1. ## determinant

prove that

|a b ax+by |
|b c bx+cy |
|ax+by bx+cy 0 |

=(b^2-ac)(ax^2+2bxy+cy^2)

2. Originally Posted by minaxijgupta
prove that

|a b ax+by |
|b c bx+cy |
|ax+by bx+cy 0 |

=(b^2-ac)(ax^2+2bxy+cy^2)
Compute this determinant by using the 3rd collossus.
Thus, we have,
$(-1)^{1+3}(ax+by)\left| \begin{array}{cc} b&c\\ ax+by& bx+cy \end{array} \right|$ $+(-1)^{2+3}(bx+cy)\left| \begin{array}{cc} a&b\\ ax+by&bx+cy \end{array} \right| +(-1)^{3+3}0 \left| \begin{array}{cc} a&b\\b&c \end{array} \right|$
Thus,
$(ax+by)(b^2x+bcy-acx-bcy)$ $-(bx+cy)(abx+acy-abx-b^2y)$
Thus,
$(ax+by)(b^2x-acx)-(bx+cy)(acy-b^2y)$
Now, just open this expression up and also open up the expression you are trying to prove to see that they match!
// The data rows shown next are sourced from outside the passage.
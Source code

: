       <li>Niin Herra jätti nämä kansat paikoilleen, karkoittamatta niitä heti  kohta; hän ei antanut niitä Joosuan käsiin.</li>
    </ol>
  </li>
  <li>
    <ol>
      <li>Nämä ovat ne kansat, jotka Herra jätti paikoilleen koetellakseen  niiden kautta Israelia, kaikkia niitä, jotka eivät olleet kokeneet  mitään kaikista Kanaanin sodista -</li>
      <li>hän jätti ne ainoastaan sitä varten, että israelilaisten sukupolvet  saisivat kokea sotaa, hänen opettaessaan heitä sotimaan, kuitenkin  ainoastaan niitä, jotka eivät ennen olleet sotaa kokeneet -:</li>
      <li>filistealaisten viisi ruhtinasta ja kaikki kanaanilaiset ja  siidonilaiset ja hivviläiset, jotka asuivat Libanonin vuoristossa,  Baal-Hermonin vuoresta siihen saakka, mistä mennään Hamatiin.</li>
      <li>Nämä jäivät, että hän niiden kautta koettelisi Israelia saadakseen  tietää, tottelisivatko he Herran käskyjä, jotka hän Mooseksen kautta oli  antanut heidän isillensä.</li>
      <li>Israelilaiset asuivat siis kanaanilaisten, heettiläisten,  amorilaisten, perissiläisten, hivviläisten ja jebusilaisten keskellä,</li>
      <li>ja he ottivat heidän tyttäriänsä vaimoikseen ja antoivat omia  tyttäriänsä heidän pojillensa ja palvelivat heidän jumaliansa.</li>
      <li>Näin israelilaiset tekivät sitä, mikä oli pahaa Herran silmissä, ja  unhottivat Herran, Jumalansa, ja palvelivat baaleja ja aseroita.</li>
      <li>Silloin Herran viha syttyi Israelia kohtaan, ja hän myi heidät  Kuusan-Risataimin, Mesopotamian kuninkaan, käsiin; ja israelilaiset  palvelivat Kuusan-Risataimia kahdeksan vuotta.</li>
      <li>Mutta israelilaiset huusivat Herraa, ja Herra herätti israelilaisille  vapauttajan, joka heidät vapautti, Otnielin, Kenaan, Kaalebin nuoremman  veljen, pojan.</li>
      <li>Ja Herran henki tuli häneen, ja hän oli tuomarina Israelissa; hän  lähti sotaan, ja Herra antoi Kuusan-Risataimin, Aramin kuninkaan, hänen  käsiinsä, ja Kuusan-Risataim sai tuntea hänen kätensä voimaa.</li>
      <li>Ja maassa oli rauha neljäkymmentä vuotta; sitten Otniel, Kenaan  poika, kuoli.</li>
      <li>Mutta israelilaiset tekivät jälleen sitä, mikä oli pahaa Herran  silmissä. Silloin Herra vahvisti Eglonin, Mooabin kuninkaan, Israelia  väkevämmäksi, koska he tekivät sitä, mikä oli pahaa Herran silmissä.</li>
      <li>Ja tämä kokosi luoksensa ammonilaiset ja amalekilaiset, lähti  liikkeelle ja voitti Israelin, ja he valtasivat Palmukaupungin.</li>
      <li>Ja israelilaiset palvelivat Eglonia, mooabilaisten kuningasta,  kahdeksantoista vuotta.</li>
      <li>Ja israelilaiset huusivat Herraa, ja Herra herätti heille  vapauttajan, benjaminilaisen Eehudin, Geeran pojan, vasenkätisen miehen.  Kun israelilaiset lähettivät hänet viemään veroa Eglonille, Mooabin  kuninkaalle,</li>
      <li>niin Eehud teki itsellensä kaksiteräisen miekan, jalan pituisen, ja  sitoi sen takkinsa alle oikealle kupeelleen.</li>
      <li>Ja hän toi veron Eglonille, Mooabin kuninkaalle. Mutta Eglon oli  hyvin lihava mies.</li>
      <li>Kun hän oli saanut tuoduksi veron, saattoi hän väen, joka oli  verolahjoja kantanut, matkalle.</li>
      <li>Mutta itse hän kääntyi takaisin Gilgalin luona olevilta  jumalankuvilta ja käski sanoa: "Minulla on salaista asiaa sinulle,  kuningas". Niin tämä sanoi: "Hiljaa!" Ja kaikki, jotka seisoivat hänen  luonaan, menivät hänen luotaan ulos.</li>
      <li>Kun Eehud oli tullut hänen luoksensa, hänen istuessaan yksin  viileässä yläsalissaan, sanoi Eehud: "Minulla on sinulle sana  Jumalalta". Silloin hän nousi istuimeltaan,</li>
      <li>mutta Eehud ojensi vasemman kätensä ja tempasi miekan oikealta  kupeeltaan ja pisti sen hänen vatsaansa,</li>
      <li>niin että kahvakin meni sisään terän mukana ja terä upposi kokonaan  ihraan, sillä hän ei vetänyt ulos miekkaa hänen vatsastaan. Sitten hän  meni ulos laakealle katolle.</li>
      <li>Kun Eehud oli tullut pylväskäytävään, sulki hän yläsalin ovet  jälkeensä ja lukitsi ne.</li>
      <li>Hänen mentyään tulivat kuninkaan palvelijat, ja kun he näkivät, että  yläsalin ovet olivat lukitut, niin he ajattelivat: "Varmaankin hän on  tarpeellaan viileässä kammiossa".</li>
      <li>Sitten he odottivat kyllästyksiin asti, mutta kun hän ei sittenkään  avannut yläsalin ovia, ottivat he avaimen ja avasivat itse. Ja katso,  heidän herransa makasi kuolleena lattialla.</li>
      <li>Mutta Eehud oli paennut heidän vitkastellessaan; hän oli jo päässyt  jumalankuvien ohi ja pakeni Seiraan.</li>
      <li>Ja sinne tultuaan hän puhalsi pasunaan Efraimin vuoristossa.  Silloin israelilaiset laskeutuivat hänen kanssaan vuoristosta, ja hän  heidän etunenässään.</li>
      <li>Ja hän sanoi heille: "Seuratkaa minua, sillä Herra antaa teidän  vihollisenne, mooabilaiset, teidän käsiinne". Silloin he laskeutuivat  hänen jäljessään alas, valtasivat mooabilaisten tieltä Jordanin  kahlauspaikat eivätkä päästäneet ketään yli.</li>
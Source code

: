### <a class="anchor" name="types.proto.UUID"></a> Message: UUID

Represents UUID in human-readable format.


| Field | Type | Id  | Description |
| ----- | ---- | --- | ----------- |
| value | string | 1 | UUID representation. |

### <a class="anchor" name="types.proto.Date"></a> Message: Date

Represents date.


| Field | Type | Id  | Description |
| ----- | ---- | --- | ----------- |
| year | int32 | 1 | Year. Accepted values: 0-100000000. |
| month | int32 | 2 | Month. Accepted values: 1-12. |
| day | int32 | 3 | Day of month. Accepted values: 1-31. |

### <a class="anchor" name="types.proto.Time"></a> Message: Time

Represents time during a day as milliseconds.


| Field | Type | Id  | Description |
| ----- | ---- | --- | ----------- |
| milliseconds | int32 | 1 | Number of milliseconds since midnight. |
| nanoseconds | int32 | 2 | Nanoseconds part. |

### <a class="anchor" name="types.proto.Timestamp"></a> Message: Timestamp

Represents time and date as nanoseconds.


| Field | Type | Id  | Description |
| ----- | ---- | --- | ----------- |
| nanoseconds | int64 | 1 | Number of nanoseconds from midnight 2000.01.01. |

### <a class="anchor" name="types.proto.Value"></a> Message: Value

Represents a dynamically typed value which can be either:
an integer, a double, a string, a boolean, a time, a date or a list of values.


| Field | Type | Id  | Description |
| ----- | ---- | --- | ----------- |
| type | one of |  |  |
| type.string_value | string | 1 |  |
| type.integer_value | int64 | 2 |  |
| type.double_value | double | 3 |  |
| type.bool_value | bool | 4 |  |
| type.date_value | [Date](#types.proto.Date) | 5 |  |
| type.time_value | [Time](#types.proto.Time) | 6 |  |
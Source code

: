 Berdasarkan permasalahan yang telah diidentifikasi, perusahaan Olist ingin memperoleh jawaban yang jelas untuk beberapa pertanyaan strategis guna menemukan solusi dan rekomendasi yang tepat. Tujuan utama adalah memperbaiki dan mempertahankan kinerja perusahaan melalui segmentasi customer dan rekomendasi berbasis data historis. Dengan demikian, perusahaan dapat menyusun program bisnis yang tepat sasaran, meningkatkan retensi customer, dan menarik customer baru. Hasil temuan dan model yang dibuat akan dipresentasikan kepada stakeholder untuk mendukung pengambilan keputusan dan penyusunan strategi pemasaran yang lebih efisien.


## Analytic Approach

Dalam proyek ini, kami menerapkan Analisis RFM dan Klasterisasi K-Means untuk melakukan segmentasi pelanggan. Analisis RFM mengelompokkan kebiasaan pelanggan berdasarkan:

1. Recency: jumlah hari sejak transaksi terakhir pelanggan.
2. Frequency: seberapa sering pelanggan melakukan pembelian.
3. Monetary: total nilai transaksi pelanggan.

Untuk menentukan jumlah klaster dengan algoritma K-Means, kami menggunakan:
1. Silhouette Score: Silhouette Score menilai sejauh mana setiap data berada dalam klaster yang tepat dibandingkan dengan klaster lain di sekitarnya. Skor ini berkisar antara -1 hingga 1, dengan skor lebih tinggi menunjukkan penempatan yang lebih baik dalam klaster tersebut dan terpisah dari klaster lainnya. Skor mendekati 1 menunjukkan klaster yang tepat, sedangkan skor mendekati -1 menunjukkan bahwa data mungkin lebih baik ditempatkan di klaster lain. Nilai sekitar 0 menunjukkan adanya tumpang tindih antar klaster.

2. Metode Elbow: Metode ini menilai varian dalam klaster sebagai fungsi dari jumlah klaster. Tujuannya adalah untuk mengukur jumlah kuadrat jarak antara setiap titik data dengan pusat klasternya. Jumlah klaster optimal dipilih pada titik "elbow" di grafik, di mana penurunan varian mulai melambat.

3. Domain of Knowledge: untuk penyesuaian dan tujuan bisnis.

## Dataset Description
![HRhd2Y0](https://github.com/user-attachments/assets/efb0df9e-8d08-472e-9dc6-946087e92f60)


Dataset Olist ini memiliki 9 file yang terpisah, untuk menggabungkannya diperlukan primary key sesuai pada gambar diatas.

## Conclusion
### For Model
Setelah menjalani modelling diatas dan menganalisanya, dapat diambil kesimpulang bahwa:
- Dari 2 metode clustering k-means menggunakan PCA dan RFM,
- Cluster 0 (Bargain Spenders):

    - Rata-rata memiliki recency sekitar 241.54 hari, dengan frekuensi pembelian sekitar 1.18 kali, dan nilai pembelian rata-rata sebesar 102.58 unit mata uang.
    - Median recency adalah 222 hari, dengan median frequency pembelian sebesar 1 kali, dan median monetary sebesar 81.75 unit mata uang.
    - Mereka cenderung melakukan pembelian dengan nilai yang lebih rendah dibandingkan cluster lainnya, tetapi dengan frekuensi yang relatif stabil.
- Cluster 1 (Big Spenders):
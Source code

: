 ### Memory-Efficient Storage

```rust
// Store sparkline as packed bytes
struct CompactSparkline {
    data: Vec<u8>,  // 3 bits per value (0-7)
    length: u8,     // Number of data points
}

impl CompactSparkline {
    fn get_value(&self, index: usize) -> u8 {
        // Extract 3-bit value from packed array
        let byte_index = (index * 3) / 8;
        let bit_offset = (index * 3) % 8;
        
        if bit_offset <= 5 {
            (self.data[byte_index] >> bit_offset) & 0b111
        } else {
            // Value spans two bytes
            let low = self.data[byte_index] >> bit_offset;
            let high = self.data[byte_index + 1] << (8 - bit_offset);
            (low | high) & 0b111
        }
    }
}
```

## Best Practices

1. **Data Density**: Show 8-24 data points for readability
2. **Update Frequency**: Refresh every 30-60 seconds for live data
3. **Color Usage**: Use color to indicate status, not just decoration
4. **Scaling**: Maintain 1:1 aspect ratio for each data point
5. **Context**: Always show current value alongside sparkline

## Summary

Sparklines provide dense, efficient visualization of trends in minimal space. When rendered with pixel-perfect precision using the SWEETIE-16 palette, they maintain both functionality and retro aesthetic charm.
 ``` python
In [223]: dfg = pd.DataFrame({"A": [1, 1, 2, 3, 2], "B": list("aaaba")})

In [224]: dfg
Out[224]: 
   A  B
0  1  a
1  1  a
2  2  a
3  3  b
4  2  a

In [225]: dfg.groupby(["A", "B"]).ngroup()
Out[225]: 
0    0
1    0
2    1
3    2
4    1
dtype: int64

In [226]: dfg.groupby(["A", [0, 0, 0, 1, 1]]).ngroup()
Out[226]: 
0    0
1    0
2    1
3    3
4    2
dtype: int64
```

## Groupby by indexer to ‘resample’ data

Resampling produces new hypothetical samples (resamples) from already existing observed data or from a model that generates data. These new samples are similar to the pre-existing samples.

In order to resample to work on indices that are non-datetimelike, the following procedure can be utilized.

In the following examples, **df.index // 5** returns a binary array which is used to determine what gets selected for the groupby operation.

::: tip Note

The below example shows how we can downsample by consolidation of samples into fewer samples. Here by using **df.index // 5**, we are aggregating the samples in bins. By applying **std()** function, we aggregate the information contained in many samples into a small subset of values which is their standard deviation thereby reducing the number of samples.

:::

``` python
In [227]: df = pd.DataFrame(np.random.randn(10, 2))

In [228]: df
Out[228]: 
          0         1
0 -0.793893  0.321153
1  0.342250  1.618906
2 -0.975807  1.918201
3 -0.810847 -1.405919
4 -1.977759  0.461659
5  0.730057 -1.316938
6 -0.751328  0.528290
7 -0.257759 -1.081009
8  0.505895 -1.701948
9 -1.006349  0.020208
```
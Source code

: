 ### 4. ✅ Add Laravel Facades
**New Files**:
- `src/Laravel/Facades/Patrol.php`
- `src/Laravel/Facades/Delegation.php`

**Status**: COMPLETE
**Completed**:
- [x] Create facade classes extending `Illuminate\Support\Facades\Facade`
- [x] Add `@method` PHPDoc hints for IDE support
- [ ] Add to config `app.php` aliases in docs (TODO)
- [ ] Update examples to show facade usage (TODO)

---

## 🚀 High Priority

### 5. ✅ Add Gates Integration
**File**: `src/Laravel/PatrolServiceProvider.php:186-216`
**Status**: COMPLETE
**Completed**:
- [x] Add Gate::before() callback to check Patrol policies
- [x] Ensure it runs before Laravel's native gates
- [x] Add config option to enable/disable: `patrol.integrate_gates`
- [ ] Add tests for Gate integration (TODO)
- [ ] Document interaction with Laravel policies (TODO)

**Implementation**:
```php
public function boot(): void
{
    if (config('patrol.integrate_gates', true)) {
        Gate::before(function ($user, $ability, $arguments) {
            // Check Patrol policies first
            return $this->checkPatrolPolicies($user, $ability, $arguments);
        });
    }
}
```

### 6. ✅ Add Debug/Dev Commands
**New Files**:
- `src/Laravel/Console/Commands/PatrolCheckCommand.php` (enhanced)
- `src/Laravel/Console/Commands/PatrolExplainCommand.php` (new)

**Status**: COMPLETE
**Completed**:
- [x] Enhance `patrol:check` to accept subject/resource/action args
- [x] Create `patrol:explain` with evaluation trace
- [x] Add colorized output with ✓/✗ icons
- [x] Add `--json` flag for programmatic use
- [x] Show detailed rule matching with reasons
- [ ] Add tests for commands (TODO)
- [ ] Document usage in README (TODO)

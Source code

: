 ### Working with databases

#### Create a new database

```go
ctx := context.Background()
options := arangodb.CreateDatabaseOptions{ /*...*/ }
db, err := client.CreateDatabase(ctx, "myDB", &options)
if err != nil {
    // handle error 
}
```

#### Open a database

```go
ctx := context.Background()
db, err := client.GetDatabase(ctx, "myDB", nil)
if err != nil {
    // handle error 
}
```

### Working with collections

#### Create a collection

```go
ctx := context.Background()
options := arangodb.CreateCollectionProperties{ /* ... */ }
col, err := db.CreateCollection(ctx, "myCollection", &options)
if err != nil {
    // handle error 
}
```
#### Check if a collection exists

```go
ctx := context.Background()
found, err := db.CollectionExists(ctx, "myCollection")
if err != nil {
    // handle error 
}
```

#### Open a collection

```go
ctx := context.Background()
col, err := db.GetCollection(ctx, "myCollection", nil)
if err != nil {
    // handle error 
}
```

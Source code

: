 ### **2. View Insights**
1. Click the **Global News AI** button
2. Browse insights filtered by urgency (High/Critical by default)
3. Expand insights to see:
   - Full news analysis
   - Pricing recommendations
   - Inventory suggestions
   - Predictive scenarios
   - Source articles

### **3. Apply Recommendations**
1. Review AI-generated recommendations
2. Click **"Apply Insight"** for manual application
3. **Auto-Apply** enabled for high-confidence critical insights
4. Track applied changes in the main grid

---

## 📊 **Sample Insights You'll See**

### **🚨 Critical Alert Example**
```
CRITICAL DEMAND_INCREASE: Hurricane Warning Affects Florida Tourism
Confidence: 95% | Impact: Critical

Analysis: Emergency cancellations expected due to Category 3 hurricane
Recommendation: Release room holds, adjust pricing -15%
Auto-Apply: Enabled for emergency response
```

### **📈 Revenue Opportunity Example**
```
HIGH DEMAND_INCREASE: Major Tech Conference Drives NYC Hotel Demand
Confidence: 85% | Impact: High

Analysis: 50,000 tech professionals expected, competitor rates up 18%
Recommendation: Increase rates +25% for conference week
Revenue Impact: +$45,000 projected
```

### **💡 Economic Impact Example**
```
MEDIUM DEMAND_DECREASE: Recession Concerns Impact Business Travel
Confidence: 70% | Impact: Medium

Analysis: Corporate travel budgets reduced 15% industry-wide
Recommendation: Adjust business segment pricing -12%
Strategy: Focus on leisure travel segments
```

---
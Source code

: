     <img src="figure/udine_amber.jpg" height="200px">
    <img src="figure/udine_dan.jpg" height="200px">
3. Originally Posted by ThePerfectHacker
...
Thus,
$(ax+by)(b^2x+bcy-acx-bcy)$ $-(bx+cy)(abx+acy-abx-b^2y)$
Thus,
$(ax+by)(b^2x-acx)-(bx+cy)(acy-b^2y)$
Now, just open this expression up and also open up the expression you are trying to prove to see that they match!
Hello,

with this result (which I never would have found) I suggest factorization:

$(ax+by)(b^2x-acx)-(bx+cy)(acy-b^2y)$

$(ax+by)\cdot x\cdot (b^2-ac)-(bx+cy)\cdot (-y)\cdot (b^2-ac)$

$(b^2-ac)\cdot \left[(ax+by)\cdot x+(bx+cy)\cdot (+y) \right]$

And now, minaxijgupta, the next steps are for you.

Best wishes

EB

4. Hello, minaxijgupta!

I think I've come up with a good approach . . .

Prove that: . $\begin{vmatrix}a & b & ax+by \\ b & c & bx+cy \\ ax+by & bx+cy & 0\end{vmatrix}\;=\;(b^2-ac)(ax^2+2bxy+cy^2)$

Perform some row operations to simplify the determinant . . .

$\begin{array}{ccc}x\cdot R_1 \\ y\cdot R_2 \\. \end{array}\;\begin{vmatrix}ax & bx & ax^2+bxy \\ by & cy & bxy + cy^2 \\ ax+by & bx + cy & 0\end{vmatrix}$

$\begin{array}{ccc}R_1+R_2\\.\\.\end{array}\;\begin {vmatrix}ax+by & bc + cy & ax^2 + 2bxy + cy^2 \\ by & cy & bxy + cy^2 \\ ax + by & bx + cy & 0\end{vmatrix}$

$\begin{array}{ccc}R_1-R_3\\R_2\div xy\\ .\end{array}\;\begin{vmatrix}0 & 0 & ax^2+2bxy+cy^2\\ \frac{b}{x} & \frac{c}{x} & \frac{bx + cy}{x} \\ ax + by & bx + cy & 0\end{vmatrix}$

Now we "expand by minors" (using the top row):

$(ax^2 + 2bxy + cy^2)\,\begin{vmatrix}\frac{b}{x} & \frac{c}{x} \\ ax + by & bx + cy\end{vmatrix}$

. . $=\;(ax^2+2bxy+cy^2)\,\left[\frac{b}{x}(bx+cy) - \frac{c}{x}(ax + by)\right]$

. . $= \;(ax^2 + 2bxy + cy^2)\,\left(b^2 + \frac{bcy}{x} - ac - \frac{bcy}{x}\right)$

. . $= \;(ax^2 + 2bxy + cy^2)\,(b^2 - ac)$ . . . ta-DAA!